Film-forming polymer latex particles of diameter <300?nm can be prepared in the complete absence of surfactants, stabilised in part by silica nanoparticles through a Pickering type emulsion polymerisation. Control of the silica wettability through modulation of reaction pH or by reaction of the nanoparticles with a hydrophobic silane results in silica-covered latex particles.

Experiments

The oil-in-water polymerisation process used methyl methacrylate (MMA) and n-butyl acrylate (BA) as co-monomers, potassium persulphate (KPS) as an initiator and a commercially available colloidal nano-silica (Ludox®-TM40). It was found that pH control before polymerisation using methacrylic acid (MAA) facilitated the formation of armoured latexes, and mechanistic features of this process are discussed. An alternative, more robust protocol was developed whereby addition of vinyltriethoxysilane (VTES) to control wettability resulted in latexes compley armoured in colloidal nano-silica. The latexes were characterised using SEM, cryo-TEM and AFM imaging techniques.
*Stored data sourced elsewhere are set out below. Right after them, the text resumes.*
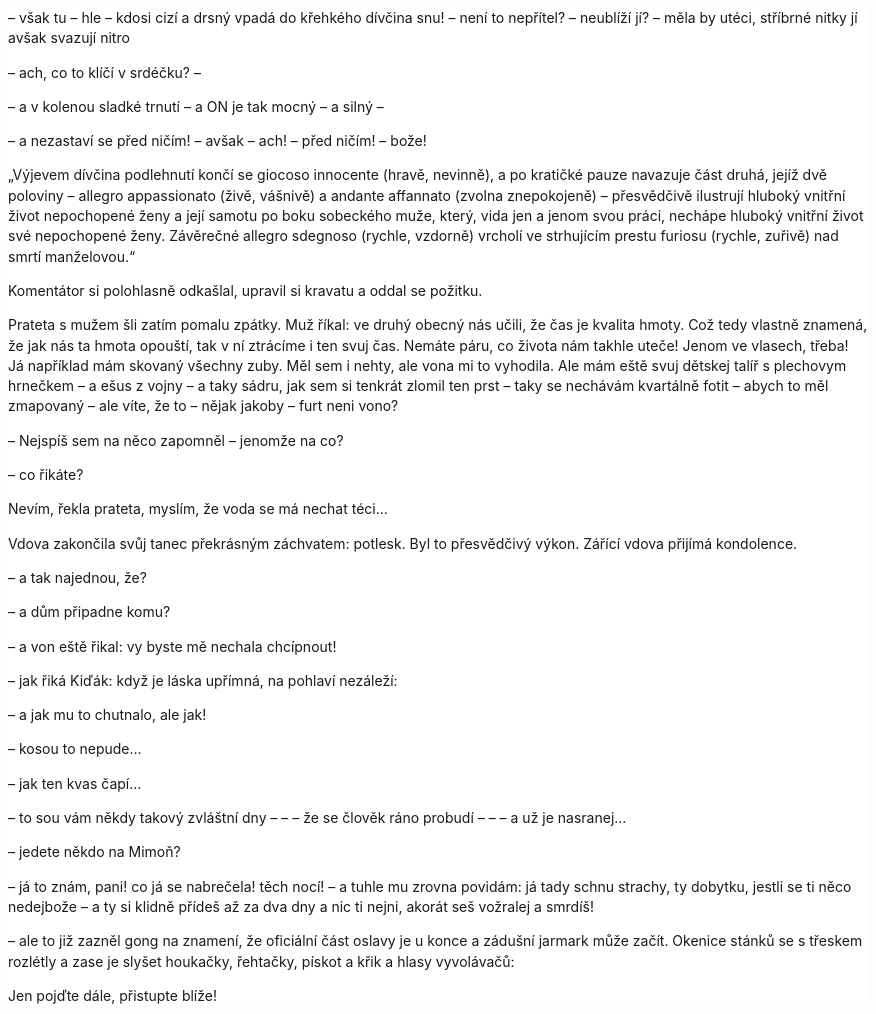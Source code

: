 – však tu – hle – kdosi cizí a drsný vpadá do křehkého dívčina snu! – není to nepřítel? – neublíží jí? – měla by utéci, stříbrné nitky jí avšak svazují nitro

– ach, co to klíčí v srdéčku? –

– a v kolenou sladké trnutí – a ON je tak mocný – a silný –

– a nezastaví se před ničím! – avšak – ach! – před ničím! – bože! 

„Výjevem dívčina podlehnutí končí se giocoso innocente (hravě, nevinně), a po kratičké pauze navazuje část druhá, jejíž dvě poloviny – allegro appassionato (živě, vášnivě) a andante affannato (zvolna znepokojeně) – přesvědčivě ilustrují hluboký vnitřní život nepochopené ženy a její samotu po boku sobeckého muže, který, vida jen a jenom svou práci, nechápe hluboký vnitřní život své nepochopené ženy. Závěrečné allegro sdegnoso (rychle, vzdorně) vrcholí ve strhujícím prestu furiosu (rychle, zuřivě) nad smrtí manželovou.“

Komentátor si polohlasně odkašlal, upravil si kravatu a oddal se požitku.

Prateta s mužem šli zatím pomalu zpátky. Muž říkal: ve druhý obecný nás učili, že čas je kvalita hmoty. Což tedy vlastně znamená, že jak nás ta hmota opouští, tak v ní ztrácíme i ten svuj čas. Nemáte páru, co života nám takhle uteče! Jenom ve vlasech, třeba! Já například mám skovaný všechny zuby. Měl sem i nehty, ale vona mi to vyhodila. Ale mám eště svuj dětskej talíř s plechovym hrnečkem – a ešus z vojny – a taky sádru, jak sem si tenkrát zlomil ten prst – taky se nechávám kvartálně fotit – abych to měl zmapovaný – ale víte, že to – nějak jakoby – furt neni vono?

– Nejspíš sem na něco zapomněl – jenomže na co?

– co řikáte?

Nevím, řekla prateta, myslím, že voda se má nechat téci…

Vdova zakončila svůj tanec překrásným záchvatem: potlesk. Byl to přesvědčivý výkon. Zářící vdova přijímá kondolence.

– a tak najednou, že?

– a dům připadne komu?

– a von eště řikal: vy byste mě nechala chcípnout!

– jak řiká Kiďák: když je láska upřímná, na pohlaví nezáleží:

– a jak mu to chutnalo, ale jak!

– kosou to nepude…

– jak ten kvas čapí…

– to sou vám někdy takový zvláštní dny – – – že se člověk ráno probudí – – – a už je nasranej…

– jedete někdo na Mimoň?

– já to znám, pani! co já se nabrečela! těch nocí! – a tuhle mu zrovna povidám: já tady schnu strachy, ty dobytku, jestli se ti něco nedejbože – a ty si klidně přídeš až za dva dny a nic ti nejni, akorát seš vožralej a smrdíš!

– ale to již zazněl gong na znamení, že oficiální část oslavy je u konce a zádušní jarmark může začít. Okenice stánků se s třeskem rozlétly a zase je slyšet houkačky, řehtačky, pískot a křik a hlasy vyvolávačů:

Jen pojďte dále, přistupte blíže!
The mechanism behind the adsorption was investigated through surface pressure and contact angle measurements to understand the factors that influence this irreversible adsorption.

Findings

Results indicate that nanoparticle attachment (but intriguingly not latex size) is dependent on particle wettability, providing new insight into the formation of nanoparticle-armoured latexes, along with opportunities for further development of diversely functionalized inorganic/organic polymer composite particles.